## Work item
Copy, word for word, the opening line of the data and each line after it until the line that contains "Prüfung wurde implementiert.", which is included. Leave the pictures out.

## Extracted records
**********

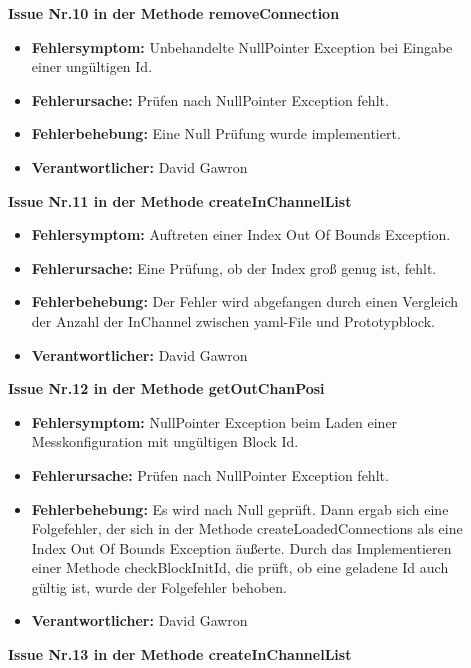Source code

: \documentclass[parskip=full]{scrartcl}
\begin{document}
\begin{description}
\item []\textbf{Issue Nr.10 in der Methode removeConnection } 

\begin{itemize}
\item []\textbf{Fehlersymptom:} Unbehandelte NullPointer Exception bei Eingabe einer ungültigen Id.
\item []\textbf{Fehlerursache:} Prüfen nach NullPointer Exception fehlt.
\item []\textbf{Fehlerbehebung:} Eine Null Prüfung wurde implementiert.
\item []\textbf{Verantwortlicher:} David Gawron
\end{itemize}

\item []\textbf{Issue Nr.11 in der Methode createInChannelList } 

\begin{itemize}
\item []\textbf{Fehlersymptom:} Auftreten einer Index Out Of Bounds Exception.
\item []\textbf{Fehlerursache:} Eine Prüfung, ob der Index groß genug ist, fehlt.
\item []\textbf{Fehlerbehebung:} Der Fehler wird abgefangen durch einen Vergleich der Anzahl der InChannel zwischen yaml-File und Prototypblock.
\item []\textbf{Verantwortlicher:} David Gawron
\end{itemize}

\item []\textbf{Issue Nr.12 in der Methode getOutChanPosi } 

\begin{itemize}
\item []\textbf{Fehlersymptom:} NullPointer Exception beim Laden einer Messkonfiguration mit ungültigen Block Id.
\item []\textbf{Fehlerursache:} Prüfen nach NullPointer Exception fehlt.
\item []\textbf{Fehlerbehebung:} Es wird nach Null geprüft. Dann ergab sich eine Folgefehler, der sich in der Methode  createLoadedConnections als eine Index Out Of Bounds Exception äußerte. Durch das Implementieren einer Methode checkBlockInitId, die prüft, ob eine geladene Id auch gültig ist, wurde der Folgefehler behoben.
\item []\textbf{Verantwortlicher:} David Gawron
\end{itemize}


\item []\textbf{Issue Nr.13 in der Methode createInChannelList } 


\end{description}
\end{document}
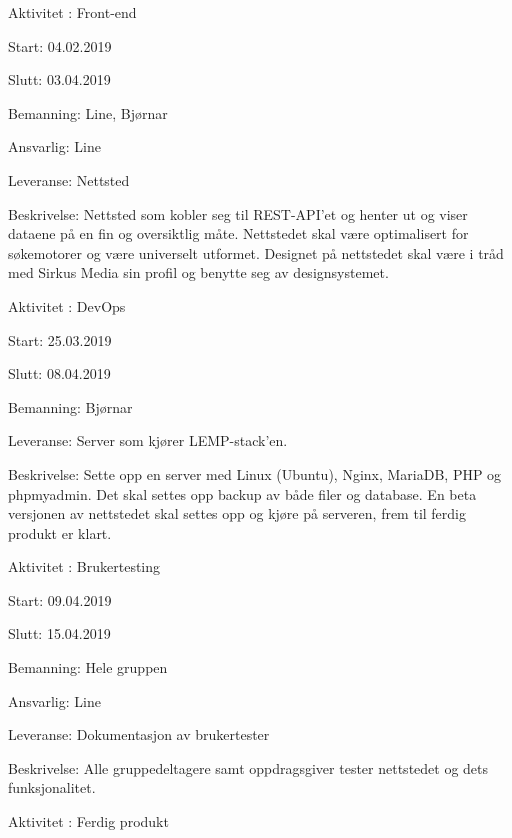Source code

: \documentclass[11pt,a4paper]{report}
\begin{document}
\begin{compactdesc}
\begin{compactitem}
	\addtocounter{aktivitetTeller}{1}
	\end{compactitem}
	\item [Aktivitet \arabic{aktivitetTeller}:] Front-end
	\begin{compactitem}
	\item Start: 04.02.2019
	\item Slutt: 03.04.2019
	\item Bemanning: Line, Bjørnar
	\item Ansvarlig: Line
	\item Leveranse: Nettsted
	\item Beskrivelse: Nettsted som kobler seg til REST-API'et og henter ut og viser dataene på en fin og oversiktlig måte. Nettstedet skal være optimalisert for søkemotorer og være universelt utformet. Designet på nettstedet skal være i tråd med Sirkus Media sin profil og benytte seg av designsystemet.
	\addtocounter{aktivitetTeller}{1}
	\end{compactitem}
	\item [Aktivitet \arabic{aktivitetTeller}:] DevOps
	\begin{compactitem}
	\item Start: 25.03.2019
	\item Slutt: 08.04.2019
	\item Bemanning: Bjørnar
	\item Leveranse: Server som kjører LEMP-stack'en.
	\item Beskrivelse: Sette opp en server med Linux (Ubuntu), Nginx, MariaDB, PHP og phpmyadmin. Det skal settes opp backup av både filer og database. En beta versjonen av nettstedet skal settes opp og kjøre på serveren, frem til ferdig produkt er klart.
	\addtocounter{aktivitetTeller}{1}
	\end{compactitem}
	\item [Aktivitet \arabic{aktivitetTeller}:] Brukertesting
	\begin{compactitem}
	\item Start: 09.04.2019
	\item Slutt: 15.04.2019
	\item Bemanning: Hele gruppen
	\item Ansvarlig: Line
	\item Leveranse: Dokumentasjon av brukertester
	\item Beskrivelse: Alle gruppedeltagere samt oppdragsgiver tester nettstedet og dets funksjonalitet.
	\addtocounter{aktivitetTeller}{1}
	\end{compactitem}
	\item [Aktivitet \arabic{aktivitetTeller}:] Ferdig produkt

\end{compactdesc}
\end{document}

**********

## Response to the exercise
Source code

: \documentclass[parskip=full]{scrartcl}
\begin{document}
\begin{description}
\item []\textbf{Issue Nr.10 in der Methode removeConnection } 

\begin{itemize}
\item []\textbf{Fehlersymptom:} Unbehandelte NullPointer Exception bei Eingabe einer ungültigen Id.
\item []\textbf{Fehlerursache:} Prüfen nach NullPointer Exception fehlt.
\item []\textbf{Fehlerbehebung:} Eine Null Prüfung wurde implementiert.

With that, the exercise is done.